About ToothGroth Dataset

The response is the length of odontoblasts (cells responsible for tooth growth) in 60 guinea pigs. Each animal received one of three dose levels of vitamin C (0.5, 1, and 2 mg/day) by one of two delivery methods, orange juice (coded as OJ) or ascorbic acid (a form of vitamin C and coded as VC).

Loading the Data

# Loading the data
data(ToothGrowth)

# Convert the variable dose from a numeric to a factor variable
ToothGrowth$dose <- as.factor(ToothGrowth$dose)

# Display the data
str(ToothGrowth)
## 'data.frame':    60 obs. of  3 variables:
##  $ len : num  4.2 11.5 7.3 5.8 6.4 10 11.2 11.2 5.2 7 ...
##  $ supp: Factor w/ 2 levels "OJ","VC": 2 2 2 2 2 2 2 2 2 2 ...
##  $ dose: Factor w/ 3 levels "0.5","1","2": 1 1 1 1 1 1 1 1 1 1 ...
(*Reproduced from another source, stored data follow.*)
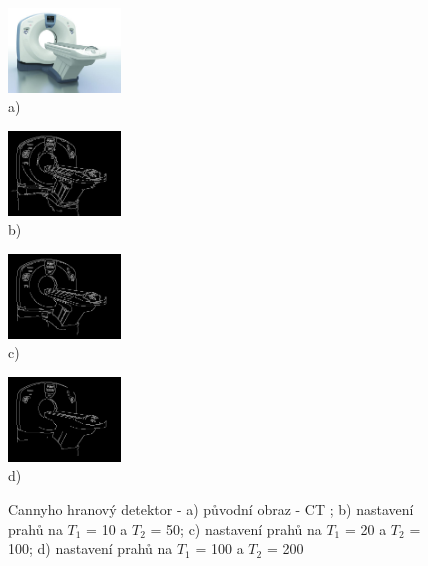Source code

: \documentclass{thesis}%
\begin{document}
 \begin{figure}[htp!]
  \centering
  
   \begin{minipage}[c]{\textwidth}
	\centering\includegraphics[width=3cm]{ctmach.jpg}\\
     a)
   \end{minipage}
    \begin{minipage}[c]{0.3\textwidth}
	\centering\includegraphics[width=3cm]{canny/Canny10_50.jpg}\\
     b)
   \end{minipage}
    \begin{minipage}[c]{0.3\textwidth}
	\centering\includegraphics[width=3cm]{canny/Canny20_100.jpg}\\
     c)
   \end{minipage}
    \begin{minipage}[c]{0.3\textwidth}
	\centering\includegraphics[width=3cm]{canny/Canny100_200.jpg}\\
     d)
   \end{minipage}


	\caption[Cannyho hranový detektor]{Cannyho hranový detektor - a) původní obraz - CT ; b) nastavení prahů na $T_1$ = 10 a $T_2$ = 50; c)  nastavení prahů na $T_1$ = 20 a $T_2$ = 100; d) nastavení prahů na $T_1$ = 100 a $T_2$ = 200}
\end{figure}
\end{document}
Basic exploratory data analyses

# Box Plotx
plot1 <- ggplot(ToothGrowth, aes(x=dose, y=len)) + 
      geom_boxplot(fill = "#ff5c82") + 
     ggtitle("Tooth growth by dose (mg/day)") +
     theme(axis.text = element_text(face="bold")) +
     scale_x_discrete(name = "Dose") +
     scale_y_continuous(name = "Tooth length",
                              breaks = seq(0, 35, 5))

plot2 <- qplot(supp, len, data = ToothGrowth, 
      facets = ~dose, 
      main = "Tooth growth by supplement and dose (mg/day)", 
      xlab = "Supplement", 
      ylab = "Tooth length") + 
        geom_boxplot(aes(fill = supp)) +
    theme(legend.position = "none") +
    theme(axis.text = element_text(face="bold")) +
    scale_y_continuous(breaks = seq(0,35,5)) +
    scale_fill_manual(values= c("#fff68f", "#ffec06"))

grid.arrange(plot1, plot2, ncol=2)

We can see that as the dose is increased, the length of the tooth also increases for both supplement types.
Regarding the supplements, it seems like OJ is more efficient for 0.5 and 1 mg/day dose levels. Although, this is not so clear for the 2 mg/day dose.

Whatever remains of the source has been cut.